De um cogumelo “real” ao maior nenúfar do mundo, as dez novas espécies de 2022
O jardim Kew Gardens, em Londres, fez o top dez das espécies de plantas e fungos descobertas este ano. Mas muitas já estão ameaçadas de extinção.
Todos os anos descobrem-se novas espécies de seres vivos, que causam surpresa e deslumbram os cientistas. Este ano não é excepção. Há uns dias o jardim botânico Kew Gardens, em Londres, divulgou o top dez das novas espécies de plantas e fungos de 2022. O primeiro lugar foi para ouriço-da-Rainha, um fungo apenas existente no Reino Unido. A lista também conta com um nenúfar gigante, uma planta já extinta e uma árvore da Mata Atlântica, na América do Sul, que só se conhecem três indivíduos adultos.

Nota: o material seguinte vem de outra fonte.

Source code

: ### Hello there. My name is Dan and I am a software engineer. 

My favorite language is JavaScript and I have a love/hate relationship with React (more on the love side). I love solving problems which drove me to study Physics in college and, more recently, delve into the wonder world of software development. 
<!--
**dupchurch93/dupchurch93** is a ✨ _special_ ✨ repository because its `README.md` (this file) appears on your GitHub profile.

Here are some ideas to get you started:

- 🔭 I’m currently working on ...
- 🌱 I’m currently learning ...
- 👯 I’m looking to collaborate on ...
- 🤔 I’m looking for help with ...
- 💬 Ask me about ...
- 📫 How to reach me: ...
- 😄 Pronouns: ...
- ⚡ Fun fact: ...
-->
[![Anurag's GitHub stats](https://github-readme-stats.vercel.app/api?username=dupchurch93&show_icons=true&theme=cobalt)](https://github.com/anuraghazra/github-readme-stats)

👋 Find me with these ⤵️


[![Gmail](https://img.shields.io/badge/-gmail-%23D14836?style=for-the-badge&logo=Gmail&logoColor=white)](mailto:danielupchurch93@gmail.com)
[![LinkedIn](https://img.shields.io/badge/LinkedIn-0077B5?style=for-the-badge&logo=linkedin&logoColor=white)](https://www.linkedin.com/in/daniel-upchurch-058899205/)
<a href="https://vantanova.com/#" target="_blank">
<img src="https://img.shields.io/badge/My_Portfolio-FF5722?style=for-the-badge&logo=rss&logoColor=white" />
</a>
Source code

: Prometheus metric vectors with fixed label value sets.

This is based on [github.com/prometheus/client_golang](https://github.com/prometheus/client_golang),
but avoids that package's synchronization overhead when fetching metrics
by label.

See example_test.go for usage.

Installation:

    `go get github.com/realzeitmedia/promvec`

Ao todo, o Kew Gardens e os seus parceiros deram nome a 90 plantas e 24 fungos novos para a ciência este ano. Agora, a lista “lança luz sobre as maravilhas, as complexidades e as raridades do mundo natural”, lê-se no comunicado daquela instituição.
Estima-se que duas em cada cinco espécies de plantas estejam em risco de extinção e muitas das que foram agora descobertas são extremamente raras, reflectindo assim o panorama que se vive por todo o planeta. Isto mostra “a necessidade de acelerar o rácio com que se fazem novas descobertas”, adianta Martin Cheek, investigador sénior e líder da equipa de África do Kew Gardens. “Não podemos parar a crise da biodiversidade a não ser que saibamos exactamente o que é que estamos a salvar e aonde”, defende, citado no comunicado.
O caso dos fungos ainda é mais flagrante. “Foi estimado que mais de dois milhões de espécies de fungos, ou seja mais de 90% de todos os fungos, estão por ser descritos”, revela Tuula Niskanen, investigadora líder da equipa que se dedica à sistemática e diversidade dos fungos no Kew Gardens.
A micóloga explica que os fungos, ao contrário das plantas e dos animais, desenvolvem-se muitas vezes longe dos olhos humanos, o que tem dificultado a identificação de novas espécies, mesmo aquelas que são comuns. “Apenas nas últimas décadas, graças à chegada de métodos baseados na detecção de ADN, começámos a compreender a verdadeira diversidade deste reino”, afirma.
Apresentemos agora a lista das dez espécies escolhidas pelo Kew Gardens:
1- Isabel II homenageada no nome de um novo cogumelo britânico
O Hydnum reginae é um cogumelo conspícuo que pode chegar aos 15 centímetros de diâmetro e habita a antiga floresta de faias de White Down, situada no condado de Surrey, no Sudeste de Inglaterra.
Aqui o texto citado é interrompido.